WHAT YOU SHOULD DO
In the records below, find every line with the word "Knowledge" and copy it.

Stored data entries
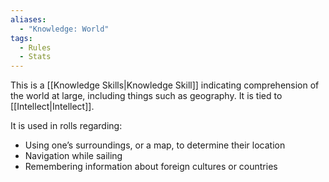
 ```yaml
---
aliases:
  - "Knowledge: World"
tags:
  - Rules
  - Stats
---
```

This is a [[Knowledge Skills|Knowledge Skill]] indicating comprehension of the world at large, including things such as geography. It is tied to [[Intellect|Intellect]].

It is used in rolls regarding:
- Using one’s surroundings, or a map, to determine their location
- Navigation while sailing
- Remembering information about foreign cultures or countries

WRITTEN RESPONSE
  - "Knowledge: World"
This is a [[Knowledge Skills|Knowledge Skill]] indicating comprehension of the world at large, including things such as geography. It is tied to [[Intellect|Intellect]].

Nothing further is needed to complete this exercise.